The hard part behind shaping Washington’s roster around Terry McLaurin

Just as the ink dried on Terry McLaurin’s extension—Washington’s offense roaring back to life with its WR1 locked in—Dan Quinn’s defense is staring down a problem that could tilt the season. The linebacker room looks like a seesaw balanced on two giants: Bobby Wagner and Frankie Luvu. Last year, they were ironmen, with Wagner taking 99% of snaps and Luvu nearly the same. But that was yesterday’s war. What happens if one falters this year? Behind them, the Commanders don’t have shadows. Preseason has already exposed it: without the vets, Washington’s defense was outscored 78-21.

The local airwaves picked up on the same storm.
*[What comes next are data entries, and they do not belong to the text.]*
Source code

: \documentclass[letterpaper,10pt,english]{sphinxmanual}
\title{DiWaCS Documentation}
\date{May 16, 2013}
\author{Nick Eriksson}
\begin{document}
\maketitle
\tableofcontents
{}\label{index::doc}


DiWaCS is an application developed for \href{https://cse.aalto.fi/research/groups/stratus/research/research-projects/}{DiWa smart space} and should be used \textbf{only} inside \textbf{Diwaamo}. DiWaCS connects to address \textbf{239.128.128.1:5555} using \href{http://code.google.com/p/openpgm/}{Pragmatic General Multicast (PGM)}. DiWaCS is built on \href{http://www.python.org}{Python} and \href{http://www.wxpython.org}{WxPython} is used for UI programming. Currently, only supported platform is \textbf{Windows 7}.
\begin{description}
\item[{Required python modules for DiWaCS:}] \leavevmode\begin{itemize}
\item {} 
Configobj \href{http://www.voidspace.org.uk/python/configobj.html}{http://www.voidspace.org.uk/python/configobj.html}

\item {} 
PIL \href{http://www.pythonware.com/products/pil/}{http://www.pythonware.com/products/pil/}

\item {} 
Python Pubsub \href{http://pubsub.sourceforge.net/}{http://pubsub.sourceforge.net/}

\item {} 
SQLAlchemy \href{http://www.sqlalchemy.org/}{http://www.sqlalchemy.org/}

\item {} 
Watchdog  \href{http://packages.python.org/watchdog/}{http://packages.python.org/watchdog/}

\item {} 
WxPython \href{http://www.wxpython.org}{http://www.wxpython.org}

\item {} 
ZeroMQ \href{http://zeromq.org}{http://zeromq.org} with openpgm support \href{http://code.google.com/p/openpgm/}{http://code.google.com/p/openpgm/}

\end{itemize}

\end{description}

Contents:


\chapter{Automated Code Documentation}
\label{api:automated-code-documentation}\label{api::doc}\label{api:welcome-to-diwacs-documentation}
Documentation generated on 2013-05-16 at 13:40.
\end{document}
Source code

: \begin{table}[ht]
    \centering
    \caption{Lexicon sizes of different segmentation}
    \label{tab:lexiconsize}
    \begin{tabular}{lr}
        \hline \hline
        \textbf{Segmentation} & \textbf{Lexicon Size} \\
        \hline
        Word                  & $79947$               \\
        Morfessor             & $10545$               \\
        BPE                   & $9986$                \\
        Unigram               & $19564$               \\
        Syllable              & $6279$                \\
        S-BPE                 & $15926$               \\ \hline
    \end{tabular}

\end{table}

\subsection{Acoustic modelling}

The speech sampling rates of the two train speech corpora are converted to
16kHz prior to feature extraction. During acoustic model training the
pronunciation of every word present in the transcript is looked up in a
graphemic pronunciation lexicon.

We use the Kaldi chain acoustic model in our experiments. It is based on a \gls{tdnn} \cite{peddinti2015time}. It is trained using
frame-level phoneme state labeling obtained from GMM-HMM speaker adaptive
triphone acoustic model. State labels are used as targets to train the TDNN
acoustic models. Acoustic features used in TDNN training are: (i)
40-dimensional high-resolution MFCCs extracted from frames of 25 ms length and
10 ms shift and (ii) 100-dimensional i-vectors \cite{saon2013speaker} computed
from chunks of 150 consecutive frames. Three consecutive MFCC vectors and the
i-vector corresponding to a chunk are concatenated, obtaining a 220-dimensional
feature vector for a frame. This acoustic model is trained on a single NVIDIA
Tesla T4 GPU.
On 106.7 The Fan, John Auville didn’t sugarcoat it: “Outside of Luvu and Wagner, it’s paper-thin.” Jason Bishop rattled off the backup options—injured Jordan Magee, aging Nick Bellore, untested rookie Kain Medrano—and none sounded like a lifeline. Auville doubled down: “If one of those guys goes down, you’re in panic mode.” That’s the nightmare. No plan B. Magee, in particular, has been a ghost, injured last year, sidelined this preseason, and barely logging a single series against Baltimore. This is the kind of fragility that keeps head coaches awake at night.

And yet, in the middle of the worry, an unlikely spark has emerged. Undrafted rookie Ale Kaho—No. 51—has been Washington’s preseason heartbeat, logging 89 snaps, leading the defense in grades, and putting together a seven-tackle showcase against the Ravens. Auville and Bishop both tipped their caps: this kid has a nose for the football, and more importantly, he’s forcing his way into the conversation. But here’s the catch—hope in undrafted rookies is like building a house on sand. For now, the Commanders cling to Terry McLaurin’s return as the rock on offense, while Quinn’s defense tiptoes into the season knowing one misstep at linebacker could send the whole balance crashing down.